A Deep Learning approach is devised to estimate the elastic energy density $\rho$ at the free surface of an undulated stressed film. About 190000 arbitrary surface profiles $h\left(x\right)$ are randomly generated by Perlin noise and paired with the corresponding elastic energy density profiles $\rho \left(x\right)$, computed by a semi-analytical Green’s function approximation, suitable for small-slope morphologies. The resulting dataset and smaller subsets of it are used for the training of a Fully Convolutional Neural Network. The trained models are shown to return quantitative predictions of $\rho$, not only in terms of convergence of the loss function during training, but also in validation and testing, with better results in the case of the larger dataset. Extensive tests are performed to assess the generalization capability of the Neural Network model when applied to profiles with localized features or assigned geometries not included in the original dataset. Moreover, its possible exploitation on domain sizes beyond the one used in the training is also analyzed in-depth.
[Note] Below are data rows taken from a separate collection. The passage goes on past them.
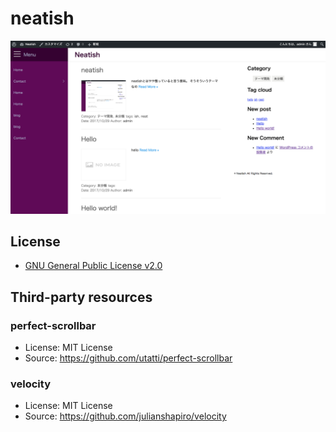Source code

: # neatish

![Wordpressテーマ開発中](screenshot.png)
## License
* [GNU General Public License v2.0](http://www.gnu.org/licenses/gpl-2.0.html)
## Third-party resources
### perfect-scrollbar
* License: MIT License
* Source: https://github.com/utatti/perfect-scrollbar
### velocity
* License: MIT License
* Source: https://github.com/julianshapiro/velocity

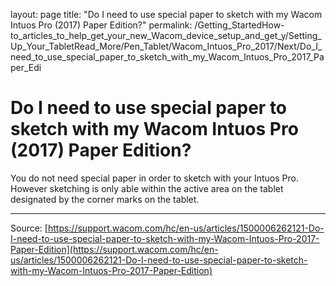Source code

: layout: page
title: "Do I need to use special paper to sketch with my Wacom Intuos Pro (2017) Paper Edition?"
permalink: /Getting_StartedHow-to_articles_to_help_get_your_new_Wacom_device_setup_and_get_y/Setting_Up_Your_TabletRead_More/Pen_Tablet/Wacom_Intuos_Pro_2017/Next/Do_I_need_to_use_special_paper_to_sketch_with_my_Wacom_Intuos_Pro_2017_Paper_Edi

# Do I need to use special paper to sketch with my Wacom Intuos Pro (2017) Paper Edition?

You do not need special paper in order to sketch with your Intuos Pro. However sketching is only able within the active area on the tablet designated by the corner marks on the tablet.

---
Source: [https://support.wacom.com/hc/en-us/articles/1500006262121-Do-I-need-to-use-special-paper-to-sketch-with-my-Wacom-Intuos-Pro-2017-Paper-Edition](https://support.wacom.com/hc/en-us/articles/1500006262121-Do-I-need-to-use-special-paper-to-sketch-with-my-Wacom-Intuos-Pro-2017-Paper-Edition)
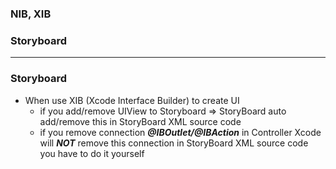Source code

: ### NIB, XIB
### Storyboard

--------------------------

### Storyboard
  - When use XIB (Xcode Interface Builder) to create UI
    - if you add/remove UIView to Storyboard => StoryBoard auto add/remove this in StoryBoard XML source code
    - if you remove connection ***@IBOutlet/@IBAction*** in Controller Xcode will ***NOT*** remove this connection in  StoryBoard XML source code you have to do it yourself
The conditions providing a one-to-one reproduction of the “ground-truth” $\rho \left(x\right)$ profiles computed by the Green’s approximation are highlighted along with critical cases. The accuracy and robustness of the deep-learned $\rho \left(x\right)$ are further demonstrated in the time-integration of surface evolution problems described by simple partial differential equations of evaporation/condensation and surface diffusion.